Wednesday, 31 March 2010

Saving Snuffles

There was an answerphone message to say that the hedgehog I had rescued just after Christmas (see earlier post) was due for release. He had apparently acquired a new name - Snuffles - and a lot of weight. Curious to see how the hedgehog was doing and keen to release him close to the place he was found, I took a shoe box to collect him from the Help a Hedgehog Hospital. Annie, who had cared for him for the previous three months, led me through the garden to a rabbit hutch that had been his temporary home. Snuffles, having feasted for three months, had grown to about 800g, more than twice the size that he had been when we found him, wandering around in the snow. Annie lifted him from his bed of hay and we both eyed my shoe box uncertainly, wondering whether Snuffles was in fact, too fat to fit. Snuffles, too, looked unimpressed, unfurling his football-sized body just long enough to fix his beady, blue-black eyes on us, before rolling back into a ball. I took him, squeezed rather unceremoniously into the box, back to my parent's garden, where a hedgehog house was ready for his arrival. It was wedged under a branch, so that it could not be flipped over by badgers, which would eagerly tuck into a tasty hedgehog, given half a chance. We stuffed some of Snuffle's hay into the box, to provide a familiar scent and then, I lifted the lid to let Snuffles, chuntering and grunting away to himself, slowly make his way through the narrow entrance to the safety of the hedgehog house.

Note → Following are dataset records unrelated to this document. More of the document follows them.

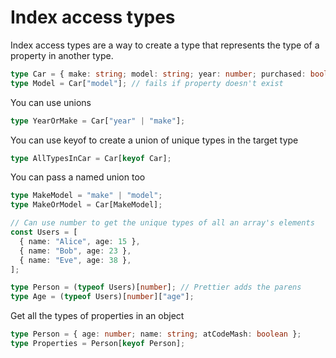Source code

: # Index access types

Index access types are a way to create a type that represents the type of a property in another type.

```ts
type Car = { make: string; model: string; year: number; purchased: boolean };
type Model = Car["model"]; // fails if property doesn't exist
```

You can use unions

```ts
type YearOrMake = Car["year" | "make"];
```

You can use keyof to create a union of unique types in the target type

```ts
type AllTypesInCar = Car[keyof Car];
```

You can pass a named union too

```ts
type MakeModel = "make" | "model";
type MakeOrModel = Car[MakeModel];

// Can use number to get the unique types of all an array's elements
const Users = [
  { name: "Alice", age: 15 },
  { name: "Bob", age: 23 },
  { name: "Eve", age: 38 },
];

type Person = (typeof Users)[number]; // Prettier adds the parens
type Age = (typeof Users)[number]["age"];
```

Get all the types of properties in an object

```ts
type Person = { age: number; name: string; atCodeMash: boolean };
type Properties = Person[keyof Person];
```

That evening, as dusk fell, I staked out the hedgehog house, hoping to see Snuffles emerge and feed on the plate of dogfood that I had put out for him. I stood in the drizzle, watching a bat, the first I had seen this year, doing laps around the beech tree. I gave it an hour, but I had to get home, so I left, disappointed, without seeing Snuffles take his first steps back into the wild. There is evidence to suggest that hedgehogs kept in captivity for at least a month survive well when released, so Snuffles has every chance of living a normal, healthy life. Maybe I will catch a glimpse of him again one day, foraging in the garden. Perhaps he will bring back a mate and the garden will be filled with hoglets. But, then again, he might just disappear, to live his life out of human view, back where he belongs.

Now you do it

To make your garden hedgehog friendly:

  • never use pesticides - slug pellets and other pesticides are dangerous to hedgehogs.
  • create a garden with high biodiversity. This means having a range of different habitats and micro-habitats such as hedgerows, ponds, compost heaps, leaf litter and log piles, and a variety of different plants to attact the invertebrates that hedgehogs eat.
  • provide additional food, such as tinned or dried dog or cat food, mealworms or chicken.
  • ensure that hedgehogs are not fenced in or out of your garden. They need to roam over large areas, so leave gaps in boundary fencing to allow them to travel.
  • make sure that swimming pools and ponds do not become hedgehog death traps and that there is always a way out, such as a ramp, should a hedgehog fall in.
  • Be careful that any netting used in the garden can not trap a hedgehog.
  • check for hedgehogs before strimming, mowing, lighting a bonfire etc.
  • provide either a purpose-built hedgehog house or make your own.